Will you output all of the data below exactly, omitting the images?

++++ SUPPLIED RECORDS ++++

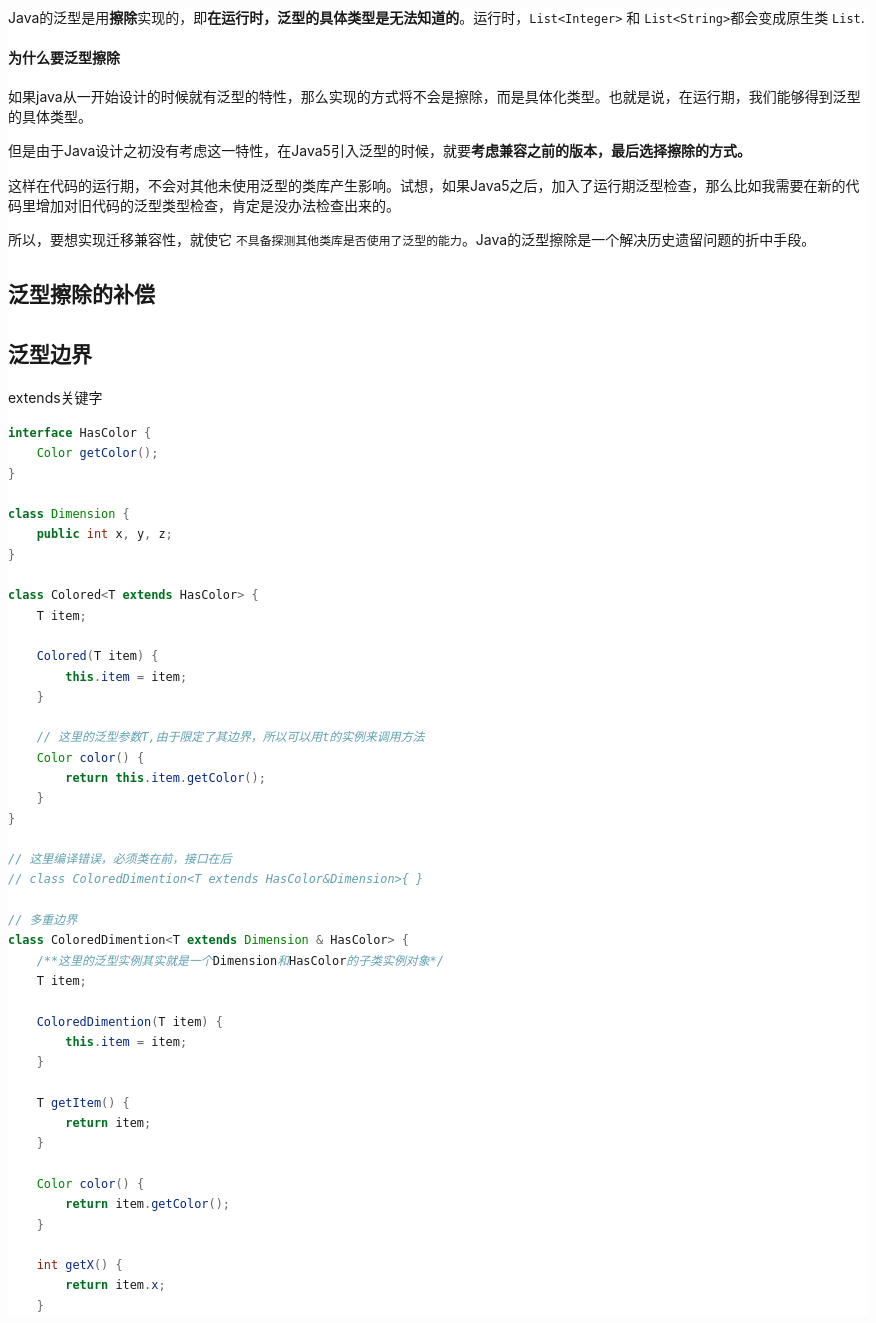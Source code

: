 Java的泛型是用**擦除**实现的，即**在运行时，泛型的具体类型是无法知道的**。运行时，`List<Integer>` 和 `List<String>`都会变成原生类 `List`.



#### 为什么要泛型擦除

如果java从一开始设计的时候就有泛型的特性，那么实现的方式将不会是擦除，而是具体化类型。也就是说，在运行期，我们能够得到泛型的具体类型。

但是由于Java设计之初没有考虑这一特性，在Java5引入泛型的时候，就要**考虑兼容之前的版本，最后选择擦除的方式。**

这样在代码的运行期，不会对其他未使用泛型的类库产生影响。试想，如果Java5之后，加入了运行期泛型检查，那么比如我需要在新的代码里增加对旧代码的泛型类型检查，肯定是没办法检查出来的。

所以，要想实现迁移兼容性，就使它 `不具备探测其他类库是否使用了泛型的能力`。Java的泛型擦除是一个解决历史遗留问题的折中手段。

## 泛型擦除的补偿

## 泛型边界



extends关键字

```java
interface HasColor { 
    Color getColor();
}

class Dimension {
    public int x, y, z;
}

class Colored<T extends HasColor> {
    T item;

    Colored(T item) {
        this.item = item;
    }

    // 这里的泛型参数T,由于限定了其边界，所以可以用t的实例来调用方法
    Color color() {
        return this.item.getColor();
    }
}

// 这里编译错误，必须类在前，接口在后
// class ColoredDimention<T extends HasColor&Dimension>{ }

// 多重边界
class ColoredDimention<T extends Dimension & HasColor> {
    /**这里的泛型实例其实就是一个Dimension和HasColor的子类实例对象*/
    T item;

    ColoredDimention(T item) {
        this.item = item;
    }

    T getItem() {
        return item;
    }

    Color color() {
        return item.getColor();
    }

    int getX() {
        return item.x;
    }
```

++++

[TASK SOLUTION]
Source code

: Java的泛型是用**擦除**实现的，即**在运行时，泛型的具体类型是无法知道的**。运行时，`List<Integer>` 和 `List<String>`都会变成原生类 `List`.



#### 为什么要泛型擦除

如果java从一开始设计的时候就有泛型的特性，那么实现的方式将不会是擦除，而是具体化类型。也就是说，在运行期，我们能够得到泛型的具体类型。

但是由于Java设计之初没有考虑这一特性，在Java5引入泛型的时候，就要**考虑兼容之前的版本，最后选择擦除的方式。**

这样在代码的运行期，不会对其他未使用泛型的类库产生影响。试想，如果Java5之后，加入了运行期泛型检查，那么比如我需要在新的代码里增加对旧代码的泛型类型检查，肯定是没办法检查出来的。

所以，要想实现迁移兼容性，就使它 `不具备探测其他类库是否使用了泛型的能力`。Java的泛型擦除是一个解决历史遗留问题的折中手段。

## 泛型擦除的补偿

## 泛型边界



extends关键字

```java
interface HasColor { 
    Color getColor();
}

class Dimension {
    public int x, y, z;
}

class Colored<T extends HasColor> {
    T item;

    Colored(T item) {
        this.item = item;
    }

    // 这里的泛型参数T,由于限定了其边界，所以可以用t的实例来调用方法
    Color color() {
        return this.item.getColor();
    }
}

// 这里编译错误，必须类在前，接口在后
// class ColoredDimention<T extends HasColor&Dimension>{ }

// 多重边界
class ColoredDimention<T extends Dimension & HasColor> {
    /**这里的泛型实例其实就是一个Dimension和HasColor的子类实例对象*/
    T item;

    ColoredDimention(T item) {
        this.item = item;
    }

    T getItem() {
        return item;
    }

    Color color() {
        return item.getColor();
    }

    int getX() {
        return item.x;
    }
```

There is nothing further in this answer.